*** Given data Section Begins ***

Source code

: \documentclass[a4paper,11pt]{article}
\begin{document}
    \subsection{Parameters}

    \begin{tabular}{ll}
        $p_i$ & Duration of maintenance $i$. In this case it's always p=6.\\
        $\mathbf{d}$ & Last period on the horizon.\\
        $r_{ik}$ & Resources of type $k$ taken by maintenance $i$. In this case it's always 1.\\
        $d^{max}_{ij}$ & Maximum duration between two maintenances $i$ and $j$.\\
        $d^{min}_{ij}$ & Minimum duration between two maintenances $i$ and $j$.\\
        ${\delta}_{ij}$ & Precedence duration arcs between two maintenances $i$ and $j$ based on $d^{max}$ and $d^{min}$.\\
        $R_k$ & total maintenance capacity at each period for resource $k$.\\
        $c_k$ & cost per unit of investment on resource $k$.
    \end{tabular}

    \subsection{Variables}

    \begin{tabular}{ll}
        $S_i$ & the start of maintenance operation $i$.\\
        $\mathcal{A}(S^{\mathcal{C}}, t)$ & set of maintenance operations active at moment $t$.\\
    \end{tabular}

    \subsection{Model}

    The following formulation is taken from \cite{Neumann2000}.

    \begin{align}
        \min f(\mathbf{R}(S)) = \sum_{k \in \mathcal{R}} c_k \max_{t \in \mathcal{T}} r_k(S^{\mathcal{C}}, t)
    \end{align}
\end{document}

*** Given data Section Ends ***

Exercise goal: What should appear is an exact copy of the lines from the one with "The following formulation" through the end of the entries above, ends included, and no other text.

Response area:
    The following formulation is taken from \cite{Neumann2000}.

    \begin{align}
        \min f(\mathbf{R}(S)) = \sum_{k \in \mathcal{R}} c_k \max_{t \in \mathcal{T}} r_k(S^{\mathcal{C}}, t)
    \end{align}
\end{document}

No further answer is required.